Back then I was working at a Talk Radio
station in Phoenix. Practically every
day in the summer of 1994 the radio station phones were lit up generally about
one thing: Heavily conservative Arizona
was abuzz about the possibility of nationalized health insurance and all those
other things that political hand-wringers felt the Clinton presidency would
mean for the United States.
Some hot political talk of the day was United
Nations were going to be brought in to oversee the transitioning of the United
States into a socialist country like a number of European countries. You know this kind of scuttlebutt…the same
talk radio buzz as President Clinton was going to come for everyone’s guns,
that the Clinton Administration would be rounding up conservatives and putting
them in prison camps, that President Barack Obama was going to come for
everyone’s guns, stuff like that.
Anyway, back to the Arizona desert…So a group
of German airmen who were visiting Luke Air Force Base (west of Phoenix) were
doing some survival training. They had
finished and were gathered around their military vehicle along U. S. 60 between
Phoenix and Wickenburg. Along came one
of the top government officials of Wickenburg, driving home after doing
business in Phoenix.
If you don’t know about Wickenburg is about
60 miles northwest of Phoenix, a town of about 7,000 people. It’s the first rural town in that direction
outside the Phoenix suburbs.
His curiosity apparently aroused by the
presence of military men out in the middle of nowhere, the Wickenburg fellow
stopped to ask what the men were doing.
Wickenburg dude was reportedly stunned when
the men, in accented English, spoke of being German, spoke of being on a
military mission, training mission and mentioned the United Nations.
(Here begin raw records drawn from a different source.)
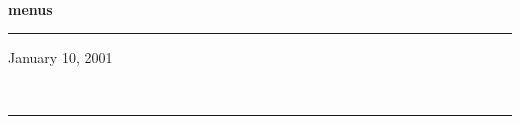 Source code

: \documentclass[11pt]{report}
\begin{document}
    \begin{titlepage}

        \vspace*{0.25\textheight}
        \\

\bigskip\noindent
{\Huge\bf menus}\\
        \rule{\textwidth}{1.5mm}
        \begin{flushright}
            January 10, 2001
        \end{flushright}
        \vfill
        \\
        \rule{\textwidth}{0.75mm}
        \vspace*{0.1\textheight}

    \end{titlepage}

    \setcounter{section}{1}
    \vfil\eject
        
        \vfil\eject
        
        \vfil\eject
        
\end{document}
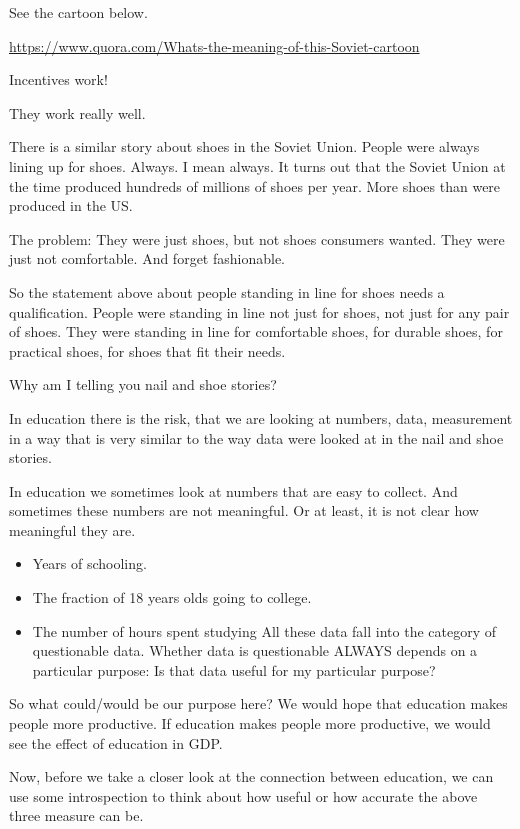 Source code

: \documentclass[
]{book}
\providecommand{\tightlist}{%
  \setlength{\itemsep}{0pt}\setlength{\parskip}{0pt}}
\begin{document}
See the cartoon below.

\url{https://www.quora.com/Whats-the-meaning-of-this-Soviet-cartoon}

Incentives work!

They work really well.

There is a similar story about shoes in the Soviet Union. People were always lining up for shoes. Always. I mean always. It turns out that the Soviet Union at the time produced hundreds of millions of shoes per year. More shoes than were produced in the US.

The problem: They were just shoes, but not shoes consumers wanted. They were just not comfortable. And forget fashionable.

So the statement above about people standing in line for shoes needs a qualification. People were standing in line not just for shoes, not just for any pair of shoes. They were standing in line for comfortable shoes, for durable shoes, for practical shoes, for shoes that fit their needs.

Why am I telling you nail and shoe stories?

In education there is the risk, that we are looking at numbers, data, measurement in a way that is very similar to the way data were looked at in the nail and shoe stories.

In education we sometimes look at numbers that are easy to collect. And sometimes these numbers are not meaningful. Or at least, it is not clear how meaningful they are.

\begin{itemize}
\tightlist
\item
  Years of schooling.
\item
  The fraction of 18 years olds going to college.
\item
  The number of hours spent studying
  All these data fall into the category of questionable data. Whether data is questionable ALWAYS depends on a particular purpose: Is that data useful for my particular purpose?
\end{itemize}

So what could/would be our purpose here? We would hope that education makes people more productive. If education makes people more productive, we would see the effect of education in GDP.

Now, before we take a closer look at the connection between education, we can use some introspection to think about how useful or how accurate the above three measure can be.
\end{document}
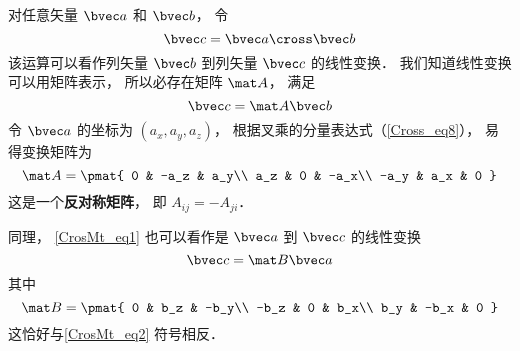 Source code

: 
对任意矢量 $\bvec a$ 和 $\bvec b$， 令
\begin{equation}\label{CrosMt_eq1}
\bvec c = \bvec a \cross \bvec b
\end{equation}
该运算可以看作列矢量 $\bvec b$ 到列矢量 $\bvec c$ 的线性变换． 我们知道线性变换可以用矩阵表示， 所以必存在矩阵 $\mat A$， 满足
\begin{equation}\label{CrosMt_eq3}
\bvec c = \mat A \bvec b
\end{equation}
令 $\bvec a$ 的坐标为 $(a_x, a_y, a_z)$， 根据叉乘的分量表达式（\autoref{Cross_eq8}）， 易得变换矩阵为
\begin{equation}\label{CrosMt_eq2}
\mat A = \pmat{
0 & -a_z & a_y\\
a_z & 0 & -a_x\\
-a_y & a_x & 0
}
\end{equation}
这是一个\textbf{反对称矩阵}， 即 $A_{ij} = -A_{ji}$．

同理， \autoref{CrosMt_eq1} 也可以看作是 $\bvec a$ 到 $\bvec c$ 的线性变换
\begin{equation}
\bvec c = \mat B \bvec a
\end{equation}
其中
\begin{equation}
\mat B = \pmat{
0 & b_z & -b_y\\
-b_z & 0 & b_x\\
b_y & -b_x & 0
}
\end{equation}
这恰好与\autoref{CrosMt_eq2} 符号相反．
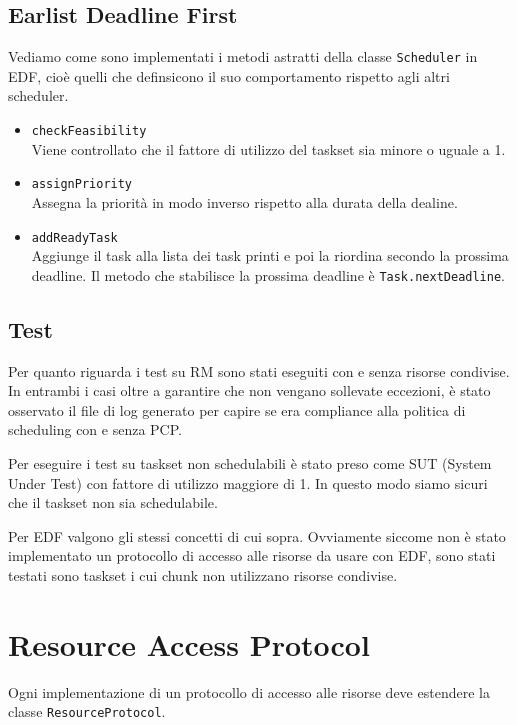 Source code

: \subsection{Earlist Deadline First}
Vediamo come sono implementati i metodi astratti della classe \texttt{Scheduler} in EDF, cioè quelli che definsicono il suo comportamento rispetto agli altri scheduler.
\begin{itemize}
    \item \texttt{checkFeasibility} \\
        Viene controllato che il fattore di utilizzo del taskset sia minore o uguale a 1.
    \item \texttt{assignPriority} \\
        Assegna la priorità in modo inverso rispetto alla durata della dealine.
    \item \texttt{addReadyTask} \\
        Aggiunge il task alla lista dei task printi e poi la riordina secondo la prossima deadline. Il metodo che stabilisce la prossima deadline è \texttt{Task.nextDeadline}.
\end{itemize}

\subsection{Test}
Per quanto riguarda i test su RM sono stati eseguiti con e senza risorse condivise. In entrambi i casi oltre a garantire che non vengano sollevate eccezioni, è stato osservato il file di log generato per capire se era compliance alla politica di scheduling con e senza PCP.

Per eseguire i test su taskset non schedulabili è stato preso come SUT (System Under Test) con fattore di utilizzo maggiore di 1. In questo modo siamo sicuri che il taskset non sia schedulabile.

\myskip

Per EDF valgono gli stessi concetti di cui sopra. Ovviamente siccome non è stato implementato un protocollo di accesso alle risorse da usare con EDF, sono stati testati sono taskset i cui chunk non utilizzano risorse condivise.

\section{Resource Access Protocol}
\label{sec:resaccprot}
Ogni implementazione di un protocollo di accesso alle risorse deve estendere la classe \texttt{ResourceProtocol}.

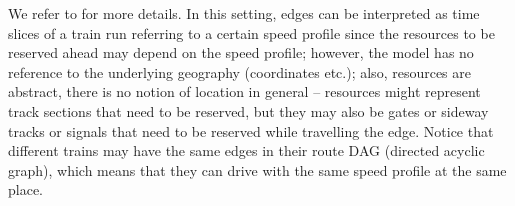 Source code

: \documentclass{article}
\begin{document}
We refer to \cite{DBLP:journals/corr/abs-2003-08598} for more details.
In this setting, edges can be interpreted as time slices of a train run referring to a certain speed profile since the resources to be reserved ahead may depend on the speed profile; however, the model has no reference to the underlying geography (coordinates etc.); also, resources are abstract, there is no notion of location in general -- resources might represent track sections that need to be reserved, but they may also be gates or sideway tracks or signals that need to be reserved while travelling the edge. Notice that different trains may have the same edges in their route DAG (directed acyclic graph), which means that they can drive with the same speed profile at the same place.
\end{document}
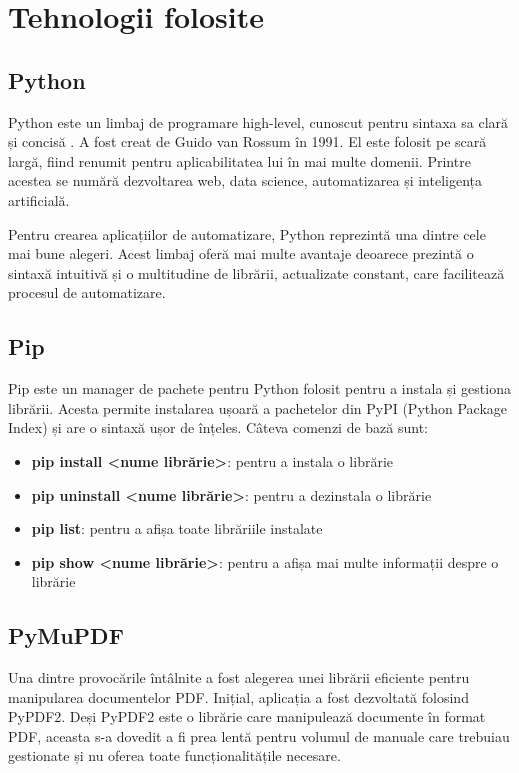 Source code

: \chapter{Tehnologii folosite}
\section{Python}

Python este un limbaj de programare high-level, cunoscut pentru sintaxa sa clară și concisă \cite{van2006introduction}. A fost creat de Guido van Rossum în 1991. El este folosit pe scară largă, fiind renumit pentru aplicabilitatea lui în mai multe domenii. Printre acestea se numără dezvoltarea  web, data science, automatizarea și inteligența artificială.

Pentru crearea aplicațiilor de automatizare, Python reprezintă una dintre cele mai bune alegeri. Acest limbaj oferă mai multe avantaje deoarece prezintă o sintaxă intuitivă și o multitudine de librării, actualizate constant, care facilitează procesul de automatizare.


\section{Pip}

Pip este un manager de pachete pentru Python folosit pentru a instala și gestiona librării. Acesta permite instalarea ușoară a pachetelor din PyPI (Python Package Index) și are o sintaxă ușor de înțeles. Câteva comenzi de bază sunt:
\begin{itemize}
	\item \textbf{pip install <nume librărie>}: pentru a instala o librărie
	\item \textbf{pip uninstall <nume librărie>}: pentru a dezinstala o librărie
	\item \textbf{pip list}: pentru a afișa toate librăriile instalate
	\item \textbf{pip show <nume librărie>}: pentru a afișa mai multe informații despre o librărie
\end{itemize}


\section{PyMuPDF}

Una dintre provocările întâlnite a fost alegerea unei librării eficiente pentru manipularea documentelor PDF. Inițial, aplicația a fost dezvoltată folosind PyPDF2. Deși PyPDF2 este o librărie care manipulează documente în format PDF, aceasta s-a dovedit a fi prea lentă pentru volumul de manuale care trebuiau gestionate și nu oferea toate funcționalitățile necesare.

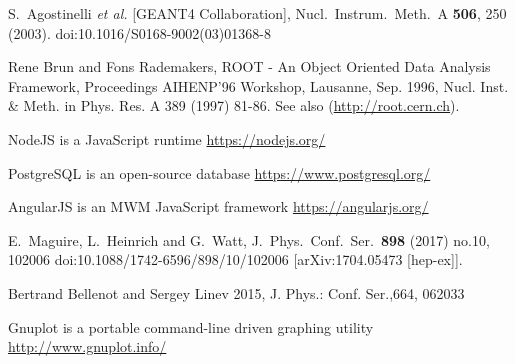 \begin{thebibliography}{}
%
%
S.~Agostinelli {\it et al.} [GEANT4 Collaboration],
  Nucl.\ Instrum.\ Meth.\ A {\bf 506}, 250 (2003).
  doi:10.1016/S0168-9002(03)01368-8

    Rene Brun and Fons Rademakers,
    ROOT - An Object Oriented Data Analysis Framework,
    Proceedings AIHENP'96 Workshop, Lausanne, Sep. 1996, Nucl. Inst. \& Meth. in Phys. Res. A 389 (1997) 81-86. See also (\url{http://root.cern.ch}).

NodeJS is a JavaScript runtime \url{https://nodejs.org/}

PostgreSQL is an open-source database \url{https://www.postgresql.org/}

AngularJS is an MWM JavaScript framework \url{https://angularjs.org/}

  E.~Maguire, L.~Heinrich and G.~Watt,
  J.\ Phys.\ Conf.\ Ser.\  {\bf 898} (2017) no.10,  102006
  doi:10.1088/1742-6596/898/10/102006
  [arXiv:1704.05473 [hep-ex]].


Bertrand Bellenot and Sergey Linev 2015, J. Phys.: Conf. Ser.,664,  062033

Gnuplot is a portable command-line driven graphing utility \url{http://www.gnuplot.info/}

\end{thebibliography} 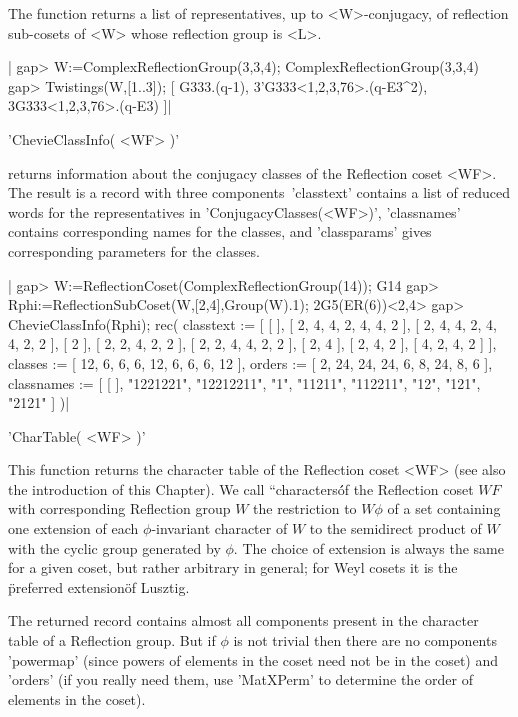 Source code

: The  function returns  a list  of representatives,  up to <W>-conjugacy, of
reflection sub-cosets of <W> whose reflection group is <L>.

|    gap> W:=ComplexReflectionGroup(3,3,4);
    ComplexReflectionGroup(3,3,4)
    gap> Twistings(W,[1..3]);
    [ G333.(q-1), 3'G333<1,2,3,76>.(q-E3^2), 3G333<1,2,3,76>.(q-E3) ]|


'ChevieClassInfo( <WF> )'

returns  information about  the conjugacy  classes of  the Reflection coset
<WF>.  The result is a record with three components\:\ 'classtext' contains
a list of reduced words for the representatives in
'ConjugacyClasses(<WF>)', 'classnames' contains corresponding names for the
classes, and 'classparams' gives corresponding parameters for the classes.

|    gap> W:=ReflectionCoset(ComplexReflectionGroup(14));
    G14
    gap> Rphi:=ReflectionSubCoset(W,[2,4],Group(W).1);
    2G5(ER(6))<2,4>
    gap> ChevieClassInfo(Rphi);
    rec(
      classtext := 
       [ [  ], [ 2, 4, 4, 2, 4, 4, 2 ], [ 2, 4, 4, 2, 4, 4, 2, 2 ],
          [ 2 ], [ 2, 2, 4, 2, 2 ], [ 2, 2, 4, 4, 2, 2 ], [ 2, 4 ], 
          [ 2, 4, 2 ], [ 4, 2, 4, 2 ] ],
      classes := [ 12, 6, 6, 6, 12, 6, 6, 6, 12 ],
      orders := [ 2, 24, 24, 24, 6, 8, 24, 8, 6 ],
      classnames := 
       [ [  ], "1221221", "12212211", "1", "11211", "112211", "12",
          "121", "2121" ] )|


'CharTable(  <WF> )'

This function returns the character table of the Reflection coset <WF> (see
also  the introduction  of this  Chapter). We  call ``characters\'\' of the
Reflection   coset  $WF$  with  corresponding   Reflection  group  $W$  the
restriction  to  $W  \phi$  of  a  set  containing  one  extension  of each
$\phi$-invariant character of $W$ to the semidirect product of $W$ with the
cyclic  group generated  by $\phi$.  The choice  of extension is always the
same for a given coset, but rather arbitrary in general; for Weyl cosets it
is the \"preferred extension\" of Lusztig.

The returned record contains almost all components present in the character
table of a Reflection group. But if $\phi$ is not trivial then there are no
components 'powermap' (since powers of elements in the coset need not be in
the  coset)  and  'orders'  (if  you  really  need  them, use 'MatXPerm' to
determine the order of elements in the coset).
Smiles and handshakes were exchanged
whereupon Mr. Wickenburg hopped in his car and batted-ass for his town to sound
the alarm: OH MY GOD! Clinton had called in the United Nations and
their troops have landed in the United States and Wickenburg, for all its
strategic importance, was the beachhead.
Newspaper articles were written, television
reporters were sent to Wickenburg, radio news stories were done. In spite of the truth revealed in the media
reports, talk radio discussions were filled with questions like why’d the United
Nations choose Arizona as the landing zone for an American invasion, what do we
do if we’re confronted by the invaders and so on.
When the topic came my way I’d remark how
different things were in Arizona compared to New Mexico.
“They’re Germans doing desert training, that’s
it. In New Mexico we’d welcome them
because that means they’d be eating at our restaurants, shopping in our
stores.”
Such musings fell on deaf ears. Or people would argue with me, saying I was a
Clinton supporter, a “Clintonista.”
No.
I was just trying to be “a voice of reason and
moderation in troubled times” as a talk show host in Phoenix used to refer to
himself.
I have positive thoughts for folks from other
countries come to train in our wide open New Mexican skies.
And if I get to chat with them, with a wry
smile I might ask, “Have you been to Arizona?”